76 Tutorial for ggvis and its Comparison with ggplot2

Anbang Wang and Keyi Guo

76.1 Introduction


For R users, ggplot2 is a name that can hardly be ignored. As a data visualization package, ggplot2 can actually take care of all the details as long as you provide the data and tell it how to map variables to aesthetics. But there are certain features in ggvis that can be both practical and easy to use. In addition, ggvis has its special interactive plots that enables you to create complex, aesthetically pleasing charts with interactive features.

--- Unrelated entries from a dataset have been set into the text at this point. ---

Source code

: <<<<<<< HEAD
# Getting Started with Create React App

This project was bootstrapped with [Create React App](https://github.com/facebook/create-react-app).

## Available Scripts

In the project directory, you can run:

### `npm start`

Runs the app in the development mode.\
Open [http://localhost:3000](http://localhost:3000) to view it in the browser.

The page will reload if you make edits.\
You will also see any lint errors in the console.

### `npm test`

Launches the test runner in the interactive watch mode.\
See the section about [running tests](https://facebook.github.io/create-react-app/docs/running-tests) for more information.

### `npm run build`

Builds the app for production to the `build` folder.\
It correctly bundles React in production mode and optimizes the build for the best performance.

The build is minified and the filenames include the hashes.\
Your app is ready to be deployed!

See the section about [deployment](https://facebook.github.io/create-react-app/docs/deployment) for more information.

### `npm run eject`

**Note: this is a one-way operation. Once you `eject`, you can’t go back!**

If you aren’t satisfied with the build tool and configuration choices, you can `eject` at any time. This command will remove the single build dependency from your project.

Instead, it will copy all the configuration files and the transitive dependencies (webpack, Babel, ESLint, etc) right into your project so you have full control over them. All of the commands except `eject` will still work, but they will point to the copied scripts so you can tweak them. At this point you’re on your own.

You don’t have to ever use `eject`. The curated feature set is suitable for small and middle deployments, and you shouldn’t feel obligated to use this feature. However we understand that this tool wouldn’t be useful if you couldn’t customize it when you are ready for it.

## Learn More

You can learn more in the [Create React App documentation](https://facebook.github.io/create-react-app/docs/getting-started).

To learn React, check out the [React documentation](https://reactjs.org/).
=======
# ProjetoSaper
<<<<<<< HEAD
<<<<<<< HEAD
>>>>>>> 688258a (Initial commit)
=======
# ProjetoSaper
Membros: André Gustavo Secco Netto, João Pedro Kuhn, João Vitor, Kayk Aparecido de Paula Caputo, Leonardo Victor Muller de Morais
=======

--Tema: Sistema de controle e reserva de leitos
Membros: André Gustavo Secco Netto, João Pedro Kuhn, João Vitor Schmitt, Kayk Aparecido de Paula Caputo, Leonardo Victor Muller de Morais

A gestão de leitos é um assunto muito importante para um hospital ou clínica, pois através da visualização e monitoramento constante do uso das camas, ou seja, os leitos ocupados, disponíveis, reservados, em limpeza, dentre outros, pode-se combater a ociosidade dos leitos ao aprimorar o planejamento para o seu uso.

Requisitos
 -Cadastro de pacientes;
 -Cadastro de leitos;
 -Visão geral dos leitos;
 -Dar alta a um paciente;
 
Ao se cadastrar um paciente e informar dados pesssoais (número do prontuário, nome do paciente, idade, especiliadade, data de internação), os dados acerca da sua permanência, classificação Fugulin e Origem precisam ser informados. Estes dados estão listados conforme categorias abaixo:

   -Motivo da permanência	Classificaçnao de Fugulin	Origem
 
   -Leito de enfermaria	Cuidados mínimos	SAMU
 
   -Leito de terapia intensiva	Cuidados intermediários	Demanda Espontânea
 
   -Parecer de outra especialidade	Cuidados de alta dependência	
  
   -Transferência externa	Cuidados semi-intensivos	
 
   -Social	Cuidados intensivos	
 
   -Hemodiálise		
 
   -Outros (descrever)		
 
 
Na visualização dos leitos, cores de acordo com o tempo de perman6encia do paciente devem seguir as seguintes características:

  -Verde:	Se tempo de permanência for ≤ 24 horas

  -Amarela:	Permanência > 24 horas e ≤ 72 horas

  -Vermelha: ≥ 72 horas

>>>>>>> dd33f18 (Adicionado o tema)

Therefore, while it can generate similar graphs as ggplot2 did for a dataset, it can also generate interactive graphs. In this tutorial, we will include the ways of generating static plots by ggvis, its comparison to ggplot2, and also a video tutorial for the interactive part.

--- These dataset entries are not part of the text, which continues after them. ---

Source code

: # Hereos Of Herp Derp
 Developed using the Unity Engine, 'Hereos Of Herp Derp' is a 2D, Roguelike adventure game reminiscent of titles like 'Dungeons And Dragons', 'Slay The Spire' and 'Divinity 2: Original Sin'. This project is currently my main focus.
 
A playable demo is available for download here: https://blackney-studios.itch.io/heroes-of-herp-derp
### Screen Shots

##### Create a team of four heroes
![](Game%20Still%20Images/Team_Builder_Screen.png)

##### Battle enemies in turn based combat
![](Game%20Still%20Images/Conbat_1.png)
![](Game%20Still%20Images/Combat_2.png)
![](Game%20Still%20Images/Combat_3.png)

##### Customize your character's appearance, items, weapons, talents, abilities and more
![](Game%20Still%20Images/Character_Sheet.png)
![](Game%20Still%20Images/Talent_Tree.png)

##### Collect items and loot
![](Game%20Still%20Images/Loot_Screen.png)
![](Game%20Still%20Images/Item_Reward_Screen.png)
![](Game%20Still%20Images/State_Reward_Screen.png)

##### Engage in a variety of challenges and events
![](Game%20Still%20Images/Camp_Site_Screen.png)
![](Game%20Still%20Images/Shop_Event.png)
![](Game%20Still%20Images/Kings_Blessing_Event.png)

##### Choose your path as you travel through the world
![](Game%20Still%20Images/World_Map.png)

76.2 Install and load “ggvis” and “ggplot2” packages


Shiny is an R package that makes it easy to build interactive web apps straight from R.

#remotes::install_github("rstudio/shiny")
library(shiny)
library(ggvis)
library(tidyverse)
library(ggplot2)
library(dplyr)



76.3 Load dataset

library(datasets)
data(iris)



76.4 Comparison Between ggvis and ggplot

76.5 Histogram

ggvis

#View(iris)

iris%>%
  ggvis(~Sepal.Length)%>%
  layer_histograms()

ggplot

ggplot(iris, aes(x=Sepal.Length)) + 
  geom_histogram()
  • The default histograms for ggvis and ggplot are very similar but with different bin_width
  • The default method used for drawing ggplot histogram does not contain strokes




76.6 Scatter Plots

ggvis

iris %>% 
  ggvis(~Petal.Length, ~Petal.Width) %>% 
  layer_points()

ggplot

ggplot(iris, aes(x=Petal.Length, y=Petal.Width)) + 
  geom_point()


  • Differences in default methods of drawing scatter plot:
    • Point size
    • Theme
    • X-y scales labels




76.7 Scatter Plots (Customization)

By changing each argument’s value, we can actually create our own plot style.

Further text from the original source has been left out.